"I hate it when they wear religious robes in church," Jerry said, " they're just trying to show that they're better than the rest of us."

Jerry dislikes robes because he thinks they are used to show that pastors are better than other people, or closer to God, or have church authority. Actually, the opposite is the case.

Some people dislike many church traditions like robes, the altar, candles, and so forth because, like Jerry, they just don't understand the purpose behind them. (Or maybe they've seen some arrogant pastors or maybe they have such a weak sense of self esteem that they think some people are haughty even when they're not).

Jerry probably also has fallen into the trap of judging people by how they appear (1 Samuel 16:7). God, in contrast, looks at people's hearts and is concerned about our attitudes ("worship in spirit and truth," John 4), not about what we wear.

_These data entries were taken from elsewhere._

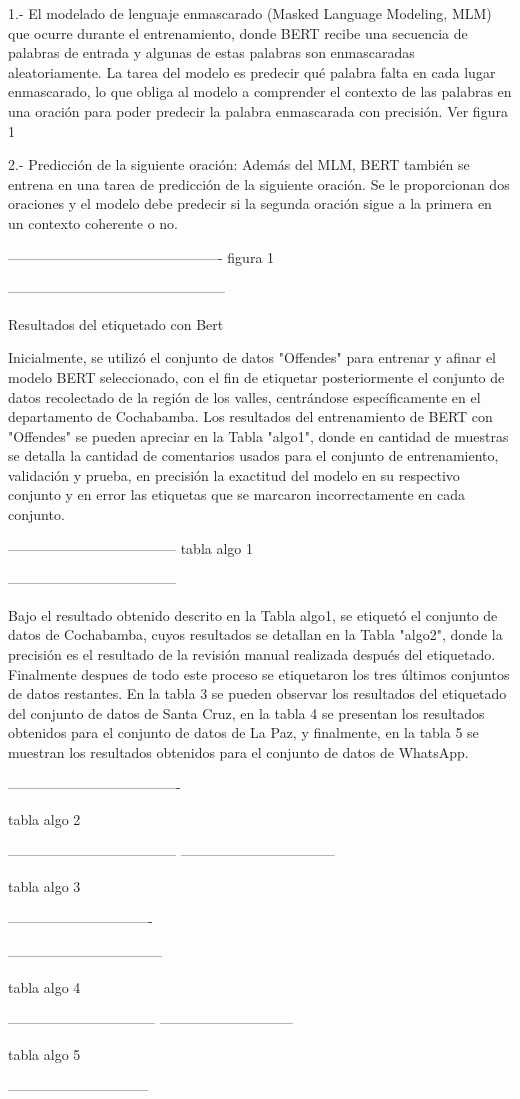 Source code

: 1.- El modelado de lenguaje enmascarado (Masked Language Modeling, MLM) que ocurre durante el entrenamiento, donde BERT recibe una secuencia de palabras de entrada y algunas de estas palabras son enmascaradas aleatoriamente. La tarea del modelo es predecir qué palabra falta en cada lugar enmascarado, lo que obliga al modelo a comprender el contexto de las palabras en una oración para poder predecir la palabra enmascarada con precisión. Ver figura 1

2.- Predicción de la siguiente oración: Además del MLM, BERT también se entrena en una tarea de predicción de la siguiente oración. Se le proporcionan dos oraciones y el modelo debe predecir si la segunda oración sigue a la primera en un contexto coherente o no.


----------------------------------------------
figura 1

-----------------------------------------------

 Resultados del etiquetado con Bert

Inicialmente, se utilizó el conjunto de datos "Offendes" para entrenar y afinar  el modelo BERT seleccionado, con el fin de etiquetar posteriormente el conjunto de datos recolectado de la región de los valles, centrándose específicamente en el departamento de Cochabamba. Los resultados del entrenamiento de BERT con "Offendes" se pueden apreciar en la Tabla "algo1", donde en cantidad de muestras se detalla la cantidad de comentarios usados para el conjunto de entrenamiento, validación y prueba, en precisión la exactitud del modelo en su respectivo conjunto y en error las etiquetas que se marcaron incorrectamente en cada conjunto.

------------------------------------
tabla algo 1

------------------------------------

Bajo el resultado obtenido descrito en la Tabla algo1, se etiquetó el conjunto de datos de Cochabamba, cuyos resultados se detallan en la Tabla "algo2", donde la precisión es el resultado de la revisión manual realizada después del etiquetado. Finalmente despues de todo este proceso se etiquetaron los tres últimos conjuntos de datos restantes. En la tabla 3 se pueden observar los resultados del etiquetado del conjunto de datos de Santa Cruz, en la tabla 4 se presentan los resultados obtenidos para el conjunto de datos de La Paz, y finalmente, en la tabla 5 se muestran los resultados obtenidos para el conjunto de datos de WhatsApp.


-------------------------------------

tabla algo 2

------------------------------------
---------------------------------

tabla algo 3

-------------------------------

---------------------------------

tabla algo 4

--------------------------------
-----------------------------

tabla algo 5

------------------------------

Why do some Christians bother to use robes? Just as Jesus used symbols like salt, light and trees to teach us godly things, so we use robes to remind us of some important Bible truths.

First, robes are white and designed to cover the whole body. This is to remind us of the "garment of righteousness" that God gives us. Although our sin sticks to us like dirt to our bodies, God's forgiveness "covers" us like robes cover our bodies.

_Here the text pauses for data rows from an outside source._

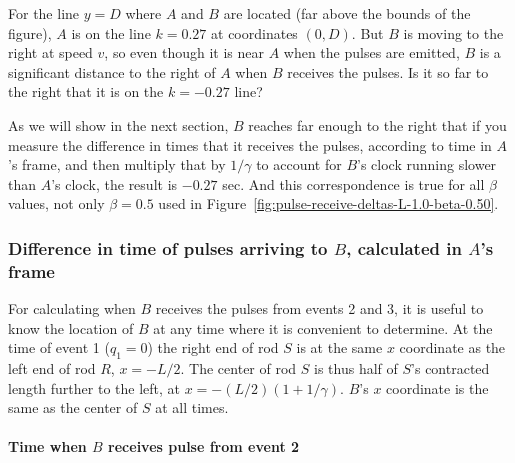 \documentclass[a4paper]{article}
\theoremstyle{plain}
\theoremstyle{definition}
\begin{document}
For the line $y=D$ where $A$ and $B$ are located (far above the bounds
of the figure), $A$ is on the line $k=0.27$ at coordinates $(0, D)$.
But $B$ is moving to the right at speed $v$, so even though it is near
$A$ when the pulses are emitted, $B$ is a significant distance to the
right of $A$ when $B$ receives the pulses.  Is it so far to the right
that it is on the $k=-0.27$ line?

As we will show in the next section, $B$ reaches far enough to the
right that if you measure the difference in times that it receives the
pulses, according to time in $A$'s frame, and then multiply that by
$1/\gamma$ to account for $B$'s clock running slower than $A$'s clock,
the result is $-0.27$ sec.  And this correspondence is true for all
$\beta$ values, not only $\beta=0.5$ used in
Figure~\ref{fig:pulse-receive-deltas-L-1.0-beta-0.50}.


\subsubsection{Difference in time of pulses arriving to $B$, calculated in $A$'s frame}
\label{sec:scen2a-Breceivepulsetimes}


For calculating when $B$ receives the pulses from events 2 and 3, it
is useful to know the location of $B$ at any time where it is
convenient to determine.  At the time of event 1 ($q_1=0$) the right
end of rod $S$ is at the same $x$ coordinate as the left end of rod
$R$, $x=-L/2$.  The center of rod $S$ is thus half of $S$'s contracted
length further to the left, at $x=-(L/2)(1+1/\gamma)$.  $B$'s $x$
coordinate is the same as the center of $S$ at all times.

\paragraph{Time when $B$ receives pulse from event 2}
\end{document}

This means that "underneath" God's covering of forgiveness, pastors are sinful like everyone else. Traditionally, pastors wore black (or dark) shirts as a sign of the sin that is part of them in order to highlight the wonder of God's covering of forgiveness. So robes aren't meant to show that the wearers are better than others just the opposite! Rather, they show God's mercy and forgiveness for sinners.

Pastors also wear "stoles," cloths about eight feet long and five inches wide, shaped like an upside down "U." The shape is designed to symbolize a yoke, or harness, that an oxen or horses wear when they work for people. Likewise, stoles show that pastors are servants of God's people, with work and responsibilities to carry out. Horses doesn't have any authority at all they just follow the direction of their Master and Lord.

Stoles and altar hangings have symbols on them, such as doves, crosses, sheep, shepherds, etc. The symbols remind us of important parts of our faith... the dove is the Holy Spirit who teaches us, the shepherd is Jesus who cares for us, and so forth.

We don't have to use traditional trappings like robes. They don't make us closer to God by themselves, and they aren't designed to show that the wearers are better than everyone else. But they can assist people in their worship, faith and learning, when we remember what they stand for.

When you hear someone question or criticize church traditions ask them what they think the traditions mean. Then be ready to share with them the purpose and value of many of them. On the other hand, if some people seem to say that traditions are important in themselves, remind them of the same thing that our attitudes of the heart are the important thing, not the traditional practices themselves.